**TASK INSTRUCTIONS:**
Report every line of the records below that includes the string "submitBtn".

--------

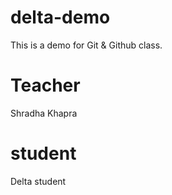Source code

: # delta-demo
This is a demo for Git &amp; Github class.


# Teacher
Shradha Khapra

# student
Delta student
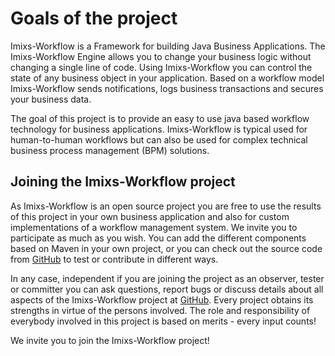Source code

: # Goals of the project

Imixs-Workflow is a Framework for building Java Business Applications. The Imixs-Workflow Engine allows you to change your business logic without changing a single line of code. Using Imixs-Workflow you can control the state of any business object in your application. Based on a workflow model Imixs-Workflow sends notifications, logs business transactions and secures your business data.

The goal of this project is to provide an easy to use java based workflow technology for business applications. Imixs-Workflow is typical used for human-to-human workflows but can also be used for complex technical business process management (BPM) solutions.

## Joining the Imixs-Workflow project

As Imixs-Workflow is an open source project you are free to use the results of this project in your own business application and also for custom implementations of a workflow management system. We invite you to participate as much as you wish. You can add the different components based on Maven in your own project, or you can check out the source code from [GitHub](https://github.com/imixs/imixs-workflow) to test or contribute in different ways.

In any case, independent if you are joining the project as an observer, tester or committer  you can ask questions, report bugs or discuss details about  all aspects of the Imixs-Workflow project at [GitHub](https://github.com/imixs/imixs-workflow). Every project obtains its strengths in virtue of the persons involved. The role and  responsibility of everybody involved in this project is based on merits - every input counts!
 
We invite you to join the Imixs-Workflow project!
    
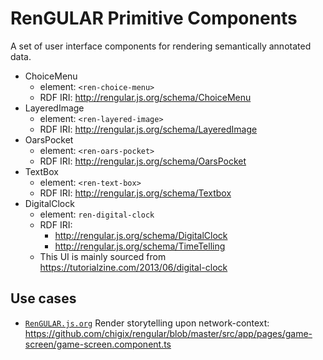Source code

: # RenGULAR Primitive Components

A set of user interface components for rendering semantically annotated data.

* ChoiceMenu
  * element: `<ren-choice-menu>`
  * RDF IRI: <http://rengular.js.org/schema/ChoiceMenu>
* LayeredImage
  * element: `<ren-layered-image>`
  * RDF IRI: <http://rengular.js.org/schema/LayeredImage>
* OarsPocket
  * element: `<ren-oars-pocket>`
  * RDF IRI: <http://rengular.js.org/schema/OarsPocket>
* TextBox
  * element: `<ren-text-box>`
  * RDF IRI: <http://rengular.js.org/schema/Textbox>
* DigitalClock
  * element: `ren-digital-clock`
  * RDF IRI:
    * <http://rengular.js.org/schema/DigitalClock>
    * <http://rengular.js.org/schema/TimeTelling>
  * This UI is mainly sourced from <https://tutorialzine.com/2013/06/digital-clock>

## Use cases

* [`RenGULAR.js.org`](https://rengular.js.org) Render storytelling upon network-context: <https://github.com/chigix/rengular/blob/master/src/app/pages/game-screen/game-screen.component.ts>
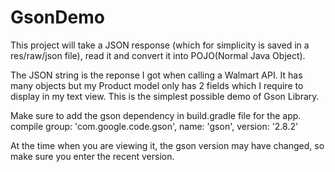 # GsonDemo

This project will take a JSON response (which for simplicity is saved in a res/raw/json file), read it and convert it into POJO(Normal Java Object).

The JSON string is the reponse I got when calling a Walmart API. It has many objects but my Product model only has 2 fields which I require to display in my text view.
This is the simplest possible demo of Gson Library.

Make sure to add the gson dependency in build.gradle file for the app.
compile group: 'com.google.code.gson', name: 'gson', version: '2.8.2'

At the time when you are viewing it, the gson version may have changed, so make sure you enter the recent version.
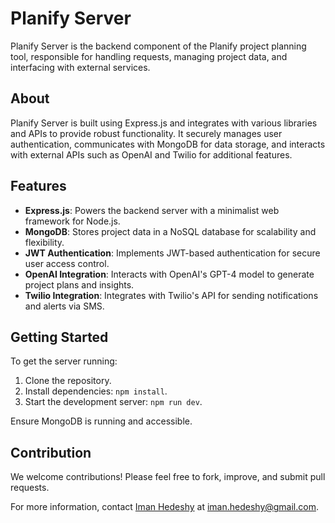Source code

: # Planify Server

Planify Server is the backend component of the Planify project planning tool, responsible for handling requests, managing project data, and interfacing with external services.

## About

Planify Server is built using Express.js and integrates with various libraries and APIs to provide robust functionality. It securely manages user authentication, communicates with MongoDB for data storage, and interacts with external APIs such as OpenAI and Twilio for additional features.

## Features

- **Express.js**: Powers the backend server with a minimalist web framework for Node.js.
- **MongoDB**: Stores project data in a NoSQL database for scalability and flexibility.
- **JWT Authentication**: Implements JWT-based authentication for secure user access control.
- **OpenAI Integration**: Interacts with OpenAI's GPT-4 model to generate project plans and insights.
- **Twilio Integration**: Integrates with Twilio's API for sending notifications and alerts via SMS.

## Getting Started

To get the server running:

1. Clone the repository.
2. Install dependencies: `npm install`.
3. Start the development server: `npm run dev`.

Ensure MongoDB is running and accessible.

## Contribution

We welcome contributions! Please feel free to fork, improve, and submit pull requests.

For more information, contact [Iman Hedeshy](https://github.com/imanhedeshy) at iman.hedeshy@gmail.com.
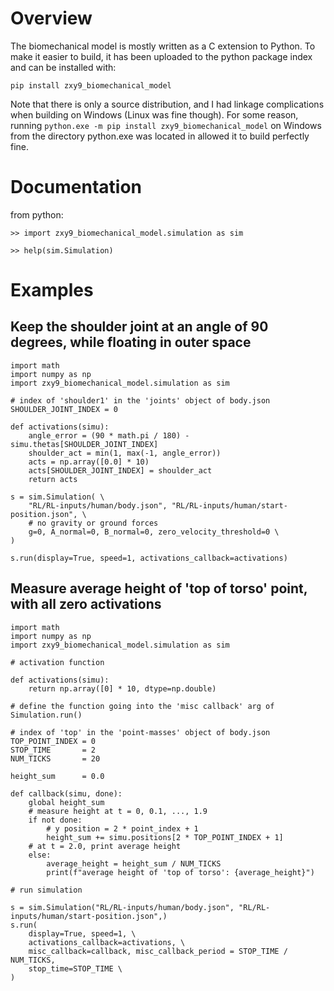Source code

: # Overview

The biomechanical model is mostly written as a C extension to Python. To make it easier to build, it has been uploaded to the python package index and can be installed with:

`pip install zxy9_biomechanical_model`

Note that there is only a source distribution, and I had linkage complications when building on Windows (Linux was fine though). For some reason, running `python.exe -m pip install zxy9_biomechanical_model` on Windows from the directory python.exe was located in allowed it to build perfectly fine.

# Documentation

from python:

`>> import zxy9_biomechanical_model.simulation as sim`

`>> help(sim.Simulation)`

# Examples

## Keep the shoulder joint at an angle of 90 degrees, while floating in outer space

    import math
    import numpy as np
    import zxy9_biomechanical_model.simulation as sim

    # index of 'shoulder1' in the 'joints' object of body.json
    SHOULDER_JOINT_INDEX = 0
    
    def activations(simu):
        angle_error = (90 * math.pi / 180) - simu.thetas[SHOULDER_JOINT_INDEX]
        shoulder_act = min(1, max(-1, angle_error))
        acts = np.array([0.0] * 10)
		acts[SHOULDER_JOINT_INDEX] = shoulder_act
        return acts
    
    s = sim.Simulation( \
    	"RL/RL-inputs/human/body.json", "RL/RL-inputs/human/start-position.json", \
    	# no gravity or ground forces
    	g=0, A_normal=0, B_normal=0, zero_velocity_threshold=0 \
    )
    
    s.run(display=True, speed=1, activations_callback=activations)

## Measure average height of 'top of torso' point, with all zero activations

    import math
    import numpy as np
    import zxy9_biomechanical_model.simulation as sim
    
    # activation function
    
    def activations(simu):
        return np.array([0] * 10, dtype=np.double)
    
    # define the function going into the 'misc callback' arg of Simulation.run()

    # index of 'top' in the 'point-masses' object of body.json
    TOP_POINT_INDEX = 0
    STOP_TIME       = 2
    NUM_TICKS       = 20
    
    height_sum      = 0.0
    
    def callback(simu, done):
        global height_sum
        # measure height at t = 0, 0.1, ..., 1.9
        if not done:
            # y position = 2 * point_index + 1
            height_sum += simu.positions[2 * TOP_POINT_INDEX + 1]
        # at t = 2.0, print average height
        else:
            average_height = height_sum / NUM_TICKS
            print(f"average height of 'top of torso': {average_height}")
    
    # run simulation
    
    s = sim.Simulation("RL/RL-inputs/human/body.json", "RL/RL-inputs/human/start-position.json",)
    s.run(
        display=True, speed=1, \
        activations_callback=activations, \
        misc_callback=callback, misc_callback_period = STOP_TIME / NUM_TICKS,
        stop_time=STOP_TIME \
    )
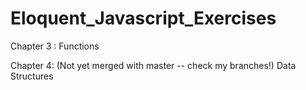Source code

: # Eloquent_Javascript_Exercises

Chapter 3 : Functions

Chapter 4: (Not yet merged with master -- check my branches!) Data Structures

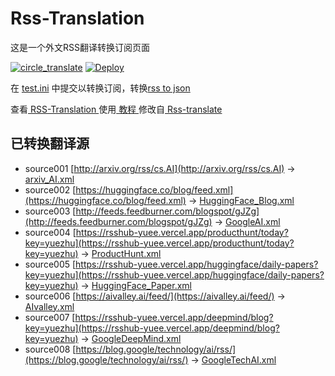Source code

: # Rss-Translation

这是一个外文RSS翻译转换订阅页面 

[![circle_translate](https://github.com/licongyu95/Rss-Translation/actions/workflows/circle_translate.yml/badge.svg)](https://github.com/licongyu95/Rss-Translation/actions/workflows/circle_translate.yml)
[![Deploy](https://github.com/licongyu95/Rss-Translation/actions/workflows/jekyll-gh-pages.yml/badge.svg)](https://github.com/licongyu95/Rss-Translation/actions/workflows/jekyll-gh-pages.yml)

在 [test.ini](https://github.com/licongyu95/Rss-Translation/blob/main/test.ini) 中提交以转换订阅，转换[rss to json](https://rss2json.com/)

查看[ RSS-Translation ](https://licongyu95.github.io/RSS-Translation)使用[ 教程 ](https://www.tjsky.net/tutorial/644)修改自[ Rss-translate ](https://github.com/licongyu95/Rss-Translation/)

## 已转换翻译源

 - source001 [http://arxiv.org/rss/cs.AI](http://arxiv.org/rss/cs.AI) -> [arxiv_AI.xml](rss/arxiv_AI.xml)
 - source002 [https://huggingface.co/blog/feed.xml](https://huggingface.co/blog/feed.xml) -> [HuggingFace_Blog.xml](rss/HuggingFace_Blog.xml)
 - source003 [http://feeds.feedburner.com/blogspot/gJZg](http://feeds.feedburner.com/blogspot/gJZg) -> [GoogleAI.xml](rss/GoogleAI.xml)
 - source004 [https://rsshub-yuee.vercel.app/producthunt/today?key=yuezhu](https://rsshub-yuee.vercel.app/producthunt/today?key=yuezhu) -> [ProductHunt.xml](rss/ProductHunt.xml)
 - source005 [https://rsshub-yuee.vercel.app/huggingface/daily-papers?key=yuezhu](https://rsshub-yuee.vercel.app/huggingface/daily-papers?key=yuezhu) -> [HuggingFace_Paper.xml](rss/HuggingFace_Paper.xml)
 - source006 [https://aivalley.ai/feed/](https://aivalley.ai/feed/) -> [AIvalley.xml](rss/AIvalley.xml)
 - source007 [https://rsshub-yuee.vercel.app/deepmind/blog?key=yuezhu](https://rsshub-yuee.vercel.app/deepmind/blog?key=yuezhu) -> [GoogleDeepMind.xml](rss/GoogleDeepMind.xml)
 - source008 [https://blog.google/technology/ai/rss/](https://blog.google/technology/ai/rss/) -> [GoogleTechAI.xml](rss/GoogleTechAI.xml)
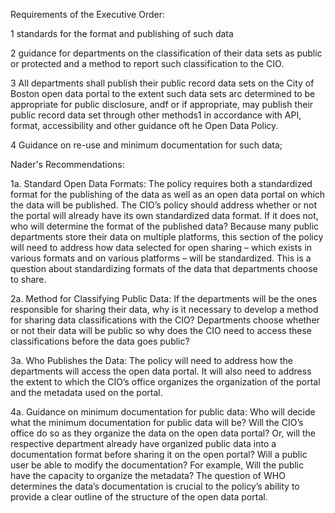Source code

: Requirements of the Executive Order:

1 standards for the format and publishing of such data 

2 guidance for departments on the classification of their data sets as public or protected and a method to report such classification to the CIO. 

3 All departments shall publish their public record data sets on the City of Boston open data portal to the extent such data sets arc determined to be appropriate for public disclosure, andf or if appropriate, may publish their public record data set through other methods1 in accordance with API, format, accessibility and other guidance oft he Open Data Policy.

4 Guidance on re-use and minimum documentation for such data;


Nader's Recommendations:

1a. Standard Open Data Formats: The policy requires both a standardized format for the publishing of the data as well as an open data portal on which the data will be published. The CIO’s policy should address whether or not the portal will already have its own standardized data format. If it does not, who will determine the format of the published data? Because many public departments store their data on multiple platforms, this section of the policy will need to address how data selected for open sharing – which exists in various formats and on various platforms – will be standardized. This is a question about standardizing formats of the data that departments choose to share. 

2a. Method for Classifying Public Data: If the departments will be the ones responsible for sharing their data, why is it necessary to develop a method for sharing data classifications with the CIO? Departments choose whether or not their data will be public so why does the CIO need to access these classifications before the data goes public? 

3a. Who Publishes the Data: The policy will need to address how the departments will access the open data portal. It will also need to address the extent to which the CIO’s office organizes the organization of the portal and the metadata used on the portal. 

4a. Guidance on minimum documentation for public data: Who will decide what the minimum documentation for public data will be? Will the CIO’s office do so as they organize the data on the open data portal? Or, will the respective department already have organized public data into a documentation format before sharing it on the open portal? Will a public user be able to modify the documentation? For example, Will the public have the capacity to organize the metadata? The question of WHO determines the data’s documentation is crucial to the policy’s ability to provide a clear outline of the structure of the open data portal.
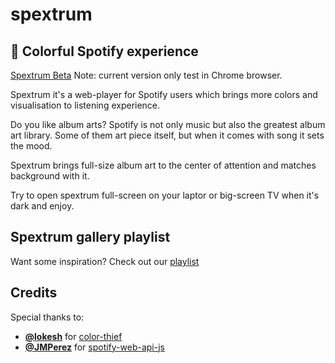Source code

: spextrum
======
## 🌈 Colorful Spotify experience

[Spextrum Beta](http://spextrum.us-west-1.elasticbeanstalk.com/)
Note: current version only test in Chrome browser.

Spextrum it's a web-player for Spotify users which brings more colors and visualisation to listening experience.

Do you like album arts? Spotify is not only music but also the greatest album art library. Some of them art piece itself, but when it comes with song it sets the mood.

Spextrum brings full-size album art to the center of attention and matches background with it.

Try to open spextrum full-screen on your laptor or big-screen TV when it's dark and enjoy.

## Spextrum gallery playlist
Want some inspiration? Check out our [playlist](https://open.spotify.com/user/1298409056/playlist/7cdIt8iiiPYSo7jxc70yDB?si=lBZPMGMnSXO_8KtRZnvXHg)

## Credits
Special thanks to:
- **[@lokesh](https://github.com/lokesh)** for [color-thief](https://github.com/lokesh/color-thief)
- **[@JMPerez](https://github.com/JMPerez)** for [spotify-web-api-js](https://github.com/JMPerez/spotify-web-api-js)
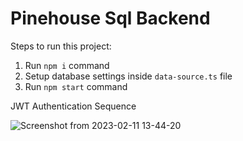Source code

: # Pinehouse Sql Backend

Steps to run this project:

1. Run `npm i` command
2. Setup database settings inside `data-source.ts` file
3. Run `npm start` command

JWT Authentication Sequence

![Screenshot from 2023-02-11 13-44-20](https://user-images.githubusercontent.com/80243668/218248121-14669639-65f6-49be-867f-7e7eb631fb88.png)

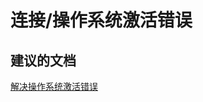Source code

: <properties
    pageTitle="connectivity/operating system activation errors"
    description="连接/操作系统激活错误"
    service="microsoft.network"
    resource="expressroutecircuits"
    authors="aashu"
    displayOrder=""
    selfHelpType="generic"
    supportTopicIds="32539955"
    resourceTags=""
    productPesIds="15480"
    cloudEnvironments="public"
/>


# 连接/操作系统激活错误


## **建议的文档**
[解决操作系统激活错误](https://blogs.msdn.microsoft.com/mast/2015/12/01/azure-vm-may-fail-to-activate-over-expressroute/)



<!--HONumber=Jul16_HO4-->


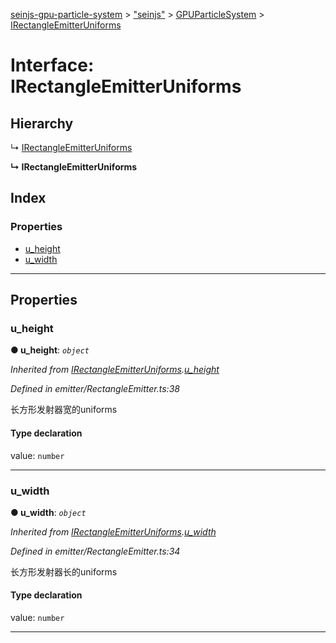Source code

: [seinjs-gpu-particle-system](../README.md) > ["seinjs"](../modules/_seinjs_.md) > [GPUParticleSystem](../modules/_seinjs_.gpuparticlesystem.md) > [IRectangleEmitterUniforms](../interfaces/_seinjs_.gpuparticlesystem.irectangleemitteruniforms.md)

# Interface: IRectangleEmitterUniforms

## Hierarchy

↳  [IRectangleEmitterUniforms](irectangleemitteruniforms.md)

**↳ IRectangleEmitterUniforms**

## Index

### Properties

* [u_height](_seinjs_.gpuparticlesystem.irectangleemitteruniforms.md#u_height)
* [u_width](_seinjs_.gpuparticlesystem.irectangleemitteruniforms.md#u_width)

---

## Properties

<a id="u_height"></a>

###  u_height

**● u_height**: *`object`*

*Inherited from [IRectangleEmitterUniforms](irectangleemitteruniforms.md).[u_height](irectangleemitteruniforms.md#u_height)*

*Defined in emitter/RectangleEmitter.ts:38*

长方形发射器宽的uniforms

#### Type declaration

 value: `number`

___
<a id="u_width"></a>

###  u_width

**● u_width**: *`object`*

*Inherited from [IRectangleEmitterUniforms](irectangleemitteruniforms.md).[u_width](irectangleemitteruniforms.md#u_width)*

*Defined in emitter/RectangleEmitter.ts:34*

长方形发射器长的uniforms

#### Type declaration

 value: `number`

___

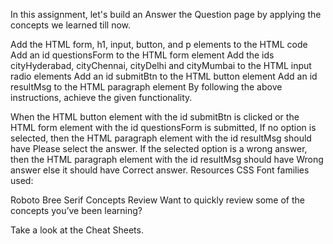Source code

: In this assignment, let's build an Answer the Question page by applying the concepts we learned till now.

Add the HTML form, h1, input, button, and p elements to the HTML code
Add an id questionsForm to the HTML form element
Add the ids cityHyderabad, cityChennai, cityDelhi and cityMumbai to the HTML input radio elements
Add an id submitBtn to the HTML button element
Add an id resultMsg to the HTML paragraph element
By following the above instructions, achieve the given functionality.

When the HTML button element with the id submitBtn is clicked or the HTML form element with the id questionsForm is submitted,
If no option is selected, then the HTML paragraph element with the id resultMsg should have Please select the answer.
If the selected option is a wrong answer, then the HTML paragraph element with the id resultMsg should have Wrong answer else it should have Correct answer.
Resources
CSS Font families used:

Roboto
Bree Serif
Concepts Review
Want to quickly review some of the concepts you’ve been learning?

Take a look at the Cheat Sheets.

--------

**ANSWER FOR THIS EXERCISE:**
Add an id submitBtn to the HTML button element
When the HTML button element with the id submitBtn is clicked or the HTML form element with the id questionsForm is submitted,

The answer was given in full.